Krugman est un économiste américain de renom. Son dernier acte de bravoure est une condamnation sévère, en même temps que l'économiste, Prix Nobel d'Economie, Joe Stilgitz, du processus de globalisation comme processus antidémocratique installant dans un véritable “pouvoir mondial” fait de l'action et de l'influence des grandes entreprises, une sorte de Corporate Power. Dans le texte auquel nous nous référons, Krugman va plus loin. Il embrasse la totalité du phénomène qui affecte aujourd'hui l'Amérique, spécifiquement depuis le début de la crise du 11 septembre, à partir de cette hypothèse du Corporate Power dont l'administration Bush, par sa composition, par son orientation et par ses actes, est évidemment l'un des plus solides promoteurs qu'on puisse imaginer.
Krugman met en lumière de quelle manière la quasi-totalité du peuple américain est aujourd'hui enchaîné à une vision de la situation américaine qui lui est donnée par les grands réseaux-TV, lesquels ont été, dès les premiers jours de la crise, totalement alignés sur la vision générale que le système veut donner de cette situation. Krugman affirme avec force que cette vision est complètement tronquée, orientée, manipulée, et qu'elle écarte « a full picture » de la réalité. (« A full picture would show politicians and businessmen behaving badly, with this bad behavior made possible — and made worse — by the fact that these days selfishness comes tightly wrapped in the flag »). Krugman met également en évidence ce que nous expérimentons chaque jour, savoir qu'il existe une possibilité d'observer la réalité-réelle, qui est cette « full picture », accessible à toute personne possédant un Modem et utilisant Internet, accessible même dans les colonnes des quotidiens de qualité où l'on trouve encore des articles qui s'en font le reflet (l'article de Krugman lui-même en étant un exemple).
Krugman détaille la situation telle qu'elle est présentée aujourd'hui par le système de son point de vue d'économiste. Il détaille les conditions réelles du stimulus package de $75 milliards voté par le Congrès, prétendument pour aider l'économie US, et qui est essentiellement une aide aux bénéfices des entreprises. Il détaille les activités en cours de l'administration Bush pour favoriser l'industrie pétrolière, notamment en attribuant des concessions dans des domaines fédéraux protégés.

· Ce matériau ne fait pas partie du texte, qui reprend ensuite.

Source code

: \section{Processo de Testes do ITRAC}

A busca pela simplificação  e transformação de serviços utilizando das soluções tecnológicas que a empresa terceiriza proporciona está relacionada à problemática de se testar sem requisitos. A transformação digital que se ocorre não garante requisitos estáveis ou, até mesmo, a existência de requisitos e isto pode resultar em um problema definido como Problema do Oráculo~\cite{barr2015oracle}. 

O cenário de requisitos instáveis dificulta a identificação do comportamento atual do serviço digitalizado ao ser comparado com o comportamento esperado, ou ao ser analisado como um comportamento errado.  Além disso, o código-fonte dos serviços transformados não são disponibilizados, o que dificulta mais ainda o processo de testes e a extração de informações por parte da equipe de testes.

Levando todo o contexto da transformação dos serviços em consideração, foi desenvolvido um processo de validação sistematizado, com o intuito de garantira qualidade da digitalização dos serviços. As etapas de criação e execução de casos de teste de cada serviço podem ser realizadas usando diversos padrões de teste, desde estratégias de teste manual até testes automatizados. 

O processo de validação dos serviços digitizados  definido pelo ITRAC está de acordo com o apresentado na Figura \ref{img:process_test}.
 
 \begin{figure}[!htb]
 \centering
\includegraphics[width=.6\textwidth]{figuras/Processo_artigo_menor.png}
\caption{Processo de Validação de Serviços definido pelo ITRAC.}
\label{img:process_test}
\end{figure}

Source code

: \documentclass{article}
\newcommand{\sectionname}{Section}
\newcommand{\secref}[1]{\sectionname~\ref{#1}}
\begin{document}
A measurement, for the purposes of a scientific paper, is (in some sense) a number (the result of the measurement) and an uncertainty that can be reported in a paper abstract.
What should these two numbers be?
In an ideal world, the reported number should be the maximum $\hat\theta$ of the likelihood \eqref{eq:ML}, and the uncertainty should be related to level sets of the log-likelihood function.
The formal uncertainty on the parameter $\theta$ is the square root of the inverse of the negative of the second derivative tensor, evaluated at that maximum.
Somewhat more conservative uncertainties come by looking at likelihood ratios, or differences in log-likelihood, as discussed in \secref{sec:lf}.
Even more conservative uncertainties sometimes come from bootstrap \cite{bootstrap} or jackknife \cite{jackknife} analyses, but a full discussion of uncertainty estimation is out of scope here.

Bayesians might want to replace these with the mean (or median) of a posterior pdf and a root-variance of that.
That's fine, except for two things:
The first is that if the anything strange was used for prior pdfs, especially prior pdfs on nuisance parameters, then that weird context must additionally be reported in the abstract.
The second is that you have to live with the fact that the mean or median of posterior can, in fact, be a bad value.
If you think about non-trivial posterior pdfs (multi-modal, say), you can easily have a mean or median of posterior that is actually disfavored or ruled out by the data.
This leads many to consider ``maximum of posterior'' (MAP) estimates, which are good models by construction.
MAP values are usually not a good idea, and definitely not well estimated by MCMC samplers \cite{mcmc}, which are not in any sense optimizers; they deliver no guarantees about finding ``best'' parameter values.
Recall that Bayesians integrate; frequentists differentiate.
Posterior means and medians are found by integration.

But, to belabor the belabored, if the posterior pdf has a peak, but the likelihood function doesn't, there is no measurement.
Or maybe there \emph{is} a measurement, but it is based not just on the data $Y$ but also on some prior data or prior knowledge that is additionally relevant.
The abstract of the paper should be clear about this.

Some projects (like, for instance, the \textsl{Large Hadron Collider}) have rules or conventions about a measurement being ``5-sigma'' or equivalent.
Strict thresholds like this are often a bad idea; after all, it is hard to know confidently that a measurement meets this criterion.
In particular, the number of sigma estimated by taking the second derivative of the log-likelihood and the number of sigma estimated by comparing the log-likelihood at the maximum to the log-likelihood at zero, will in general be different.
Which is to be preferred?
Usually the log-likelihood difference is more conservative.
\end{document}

Et, en rejetant l'analogie faite avec la Deuxième Guerre mondiale comme on fait le plus souvent aujourd'hui, Krugman compare l'actuelle administration à celle de Warren G. Harding (1920-23), avec le président le plus insignifiant de l'histoire politique américaine, président manipulé par une équipe et des intérêts qui se révélèrent dans l'énorme Tea Pot Scandal d'attribution de terres fédérales (appartenant à la marine américaine) à des société d'exploitation pétrolière. De même Krugman compare l'actuel activisme anti-constitutionnel du secrétaire à la Justice Ashcroft à la période de la première Red Scare, en 1919, lorsque tout un programme de mesures exceptionnelles, d'arrestations arbitraires, dans un climat violemment xénophobe, fut réalisé au nom d'un soi-disant danger socialiste. (La Red Scare de 1919 est généralement considérée, dans l'histoire américaine du XXe siècle, comme la première de ces périodes de mobilisation extrémiste conduisant à la mise en cause des libertés civiques, dont le maccarthysme fut la plus célèbre.)

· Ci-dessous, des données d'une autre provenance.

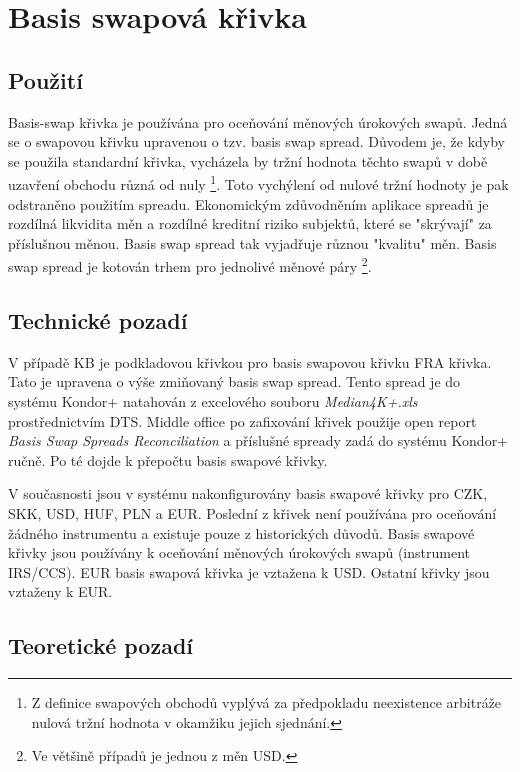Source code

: \documentclass[a4paper]{book}
\begin{document}
\chapter{Basis swapová křivka}

\section{Použití}

Basis-swap křivka je používána pro oceňování měnových úrokových swapů. Jedná se o swapovou křivku upravenou o tzv. basis swap spread. Důvodem je, že kdyby se použila standardní křivka, vycházela by tržní hodnota těchto swapů v době uzavření obchodu různá od nuly \footnote{Z definice swapových obchodů vyplývá za předpokladu neexistence arbitráže nulová tržní hodnota v okamžiku jejich sjednání.}. Toto vychýlení od nulové tržní hodnoty je pak odstraněno použitím spreadu. Ekonomickým zdůvodněním aplikace spreadů je rozdílná likvidita měn a rozdílné kreditní riziko subjektů, které se "skrývají" za příslušnou měnou. Basis swap spread tak vyjadřuje různou "kvalitu" měn. Basis swap spread je kotován trhem pro jednolivé měnové páry \footnote{Ve většině případů je jednou z měn USD.}.

\section{Technické pozadí}

V případě KB je podkladovou křivkou pro basis swapovou křivku FRA křivka. Tato je upravena o výše zmiňovaný basis swap spread. Tento spread je do systému Kondor+ natahován z excelového souboru \textit{Median4K+.xls} prostřednictvím DTS. Middle office po zafixování křivek použije open report \textit{Basis Swap Spreads Reconciliation} a příslušné spready zadá do systému Kondor+ ručně. Po té dojde k přepočtu  basis swapové křivky.

V současnosti jsou v systému nakonfigurovány basis swapové křivky pro CZK, SKK, USD, HUF, PLN a EUR. Poslední z křivek není používána pro oceňování žádného instrumentu a existuje pouze z historických důvodů. Basis swapové křivky jsou používány k oceňování měnových úrokových swapů (instrument IRS/CCS). EUR basis swapová křivka je vztažena k USD. Ostatní křivky jsou vztaženy k EUR.

\section{Teoretické pozadí}
\end{document}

L'incontestable originalité de la situation actuelle (nous-même insistons beaucoup là-dessus) est évidemment la création par des moyens de la puissance des réseaux-TV d'une situation virtuelle, cette réalité alternative dont parle Krugman. C'est un phénomène sans précédent de dissimulation de la réalité, non par des moyens négatifs et destructeurs (censure, abolition de l'information, etc), mais par le moyen de la création d'une nouvelle réalité, et en fait il s'agit bien de la virtualisation de la réalité du monde (en fait la réalité du monde, y compris l'Amérique, perçue par l'Amérique ; la vision hors-Amérique est très différente). Krugman : « So what's the real state of the nation? On TV this looks like World War II. But though our cause is just, for 99.9 percent of Americans this war, waged by a small cadre of highly trained professionals, is a spectator event. And the home front looks not like wartime but like a postwar aftermath, in which the normal instincts of a nation at war — to rally round the flag and place trust in our leaders — are all too easily exploited. »

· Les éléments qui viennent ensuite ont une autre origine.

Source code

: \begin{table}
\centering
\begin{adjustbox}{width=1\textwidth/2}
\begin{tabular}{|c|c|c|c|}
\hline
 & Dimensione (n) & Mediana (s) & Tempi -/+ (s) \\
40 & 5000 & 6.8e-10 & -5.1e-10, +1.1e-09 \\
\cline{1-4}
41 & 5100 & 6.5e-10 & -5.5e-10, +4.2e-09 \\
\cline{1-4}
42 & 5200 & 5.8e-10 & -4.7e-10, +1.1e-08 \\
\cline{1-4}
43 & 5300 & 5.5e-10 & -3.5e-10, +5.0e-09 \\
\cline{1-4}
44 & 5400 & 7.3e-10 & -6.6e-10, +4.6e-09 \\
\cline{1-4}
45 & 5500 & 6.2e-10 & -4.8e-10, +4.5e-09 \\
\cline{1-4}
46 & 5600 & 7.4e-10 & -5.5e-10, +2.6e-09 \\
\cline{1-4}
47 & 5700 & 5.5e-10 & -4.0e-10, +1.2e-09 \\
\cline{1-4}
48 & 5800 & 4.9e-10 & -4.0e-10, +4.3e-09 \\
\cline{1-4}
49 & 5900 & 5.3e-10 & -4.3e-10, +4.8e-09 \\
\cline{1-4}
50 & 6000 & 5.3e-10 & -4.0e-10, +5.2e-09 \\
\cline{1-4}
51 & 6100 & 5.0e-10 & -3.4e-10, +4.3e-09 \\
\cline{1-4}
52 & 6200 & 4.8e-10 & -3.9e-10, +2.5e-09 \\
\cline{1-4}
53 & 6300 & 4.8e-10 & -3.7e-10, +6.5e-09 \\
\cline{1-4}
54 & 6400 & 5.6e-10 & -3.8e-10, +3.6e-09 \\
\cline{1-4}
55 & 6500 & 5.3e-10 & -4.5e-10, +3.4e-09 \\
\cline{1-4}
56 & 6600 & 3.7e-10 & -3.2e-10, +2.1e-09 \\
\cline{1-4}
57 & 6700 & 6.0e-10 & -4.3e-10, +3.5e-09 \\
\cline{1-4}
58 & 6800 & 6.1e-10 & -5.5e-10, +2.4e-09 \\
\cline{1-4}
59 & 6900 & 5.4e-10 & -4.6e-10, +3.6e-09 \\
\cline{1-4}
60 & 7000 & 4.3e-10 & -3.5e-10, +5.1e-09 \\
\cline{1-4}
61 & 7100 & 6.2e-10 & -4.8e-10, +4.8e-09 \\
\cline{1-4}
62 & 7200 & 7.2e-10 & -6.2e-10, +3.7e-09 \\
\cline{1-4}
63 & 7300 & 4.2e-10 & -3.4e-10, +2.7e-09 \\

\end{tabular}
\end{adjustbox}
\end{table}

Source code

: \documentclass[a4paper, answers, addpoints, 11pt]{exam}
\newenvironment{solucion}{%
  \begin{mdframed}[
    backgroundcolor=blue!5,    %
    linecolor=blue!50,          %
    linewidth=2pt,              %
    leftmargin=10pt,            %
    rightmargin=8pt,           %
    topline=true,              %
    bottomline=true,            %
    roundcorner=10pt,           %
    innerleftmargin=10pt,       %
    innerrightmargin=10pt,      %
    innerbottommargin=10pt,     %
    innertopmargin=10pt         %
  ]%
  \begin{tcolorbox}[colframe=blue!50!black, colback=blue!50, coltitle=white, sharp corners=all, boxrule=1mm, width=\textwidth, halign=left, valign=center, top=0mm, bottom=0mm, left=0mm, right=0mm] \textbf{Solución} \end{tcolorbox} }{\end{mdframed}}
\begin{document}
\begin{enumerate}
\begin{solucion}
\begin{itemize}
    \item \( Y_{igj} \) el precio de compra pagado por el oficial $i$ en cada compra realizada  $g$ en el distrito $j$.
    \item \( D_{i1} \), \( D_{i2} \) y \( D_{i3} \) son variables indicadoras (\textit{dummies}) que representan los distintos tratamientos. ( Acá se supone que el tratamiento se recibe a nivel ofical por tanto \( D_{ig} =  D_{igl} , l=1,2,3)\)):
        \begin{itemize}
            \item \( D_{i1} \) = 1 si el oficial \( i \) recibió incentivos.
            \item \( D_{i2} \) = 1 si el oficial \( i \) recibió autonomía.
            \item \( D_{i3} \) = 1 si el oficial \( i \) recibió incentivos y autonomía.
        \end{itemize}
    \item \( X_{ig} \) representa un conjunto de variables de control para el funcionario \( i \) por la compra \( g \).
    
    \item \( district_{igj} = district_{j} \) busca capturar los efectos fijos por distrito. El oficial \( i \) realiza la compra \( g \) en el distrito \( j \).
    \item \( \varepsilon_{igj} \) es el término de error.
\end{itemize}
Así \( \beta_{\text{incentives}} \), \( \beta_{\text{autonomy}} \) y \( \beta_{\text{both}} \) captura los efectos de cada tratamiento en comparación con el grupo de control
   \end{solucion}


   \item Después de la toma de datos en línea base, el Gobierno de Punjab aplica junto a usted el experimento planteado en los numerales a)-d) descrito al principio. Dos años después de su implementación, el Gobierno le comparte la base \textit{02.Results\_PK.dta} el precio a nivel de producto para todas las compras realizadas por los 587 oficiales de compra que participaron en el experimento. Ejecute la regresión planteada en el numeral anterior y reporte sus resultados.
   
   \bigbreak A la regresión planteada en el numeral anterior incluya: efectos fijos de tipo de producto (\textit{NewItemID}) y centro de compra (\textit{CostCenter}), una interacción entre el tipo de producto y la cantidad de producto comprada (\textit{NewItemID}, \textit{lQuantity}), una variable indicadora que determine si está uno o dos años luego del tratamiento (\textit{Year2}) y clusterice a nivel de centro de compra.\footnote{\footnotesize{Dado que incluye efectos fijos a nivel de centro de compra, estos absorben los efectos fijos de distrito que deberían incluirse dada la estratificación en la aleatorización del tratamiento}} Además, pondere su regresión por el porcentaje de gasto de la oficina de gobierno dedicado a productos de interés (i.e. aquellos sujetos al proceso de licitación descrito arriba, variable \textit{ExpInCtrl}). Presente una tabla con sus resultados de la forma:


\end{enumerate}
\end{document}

L'intérêt du texte de Krugman est évidemment de poser la question essentielle de cette crise, qui ne concerne pas le terrorisme, ni même la sécurité globale, mais la perception du monde par la première puissance du monde, et l'activité d'un système dont la principale fonction semble être de chercher à créer une réalité à la place de la réalité, et à entretenir cette création de toutes les façons possibles. La solution proposée par Krugman est simple, bien sûr, et l'on doute également qu'il y soit répondu d'une manière positive : « What this country needs is a return to normalcy. And I don't mean the selective normalcy the Bush administration wants, in which everyone goes shopping but the media continue to report only inspiring stories and war news. It's time to give the American people the whole picture. »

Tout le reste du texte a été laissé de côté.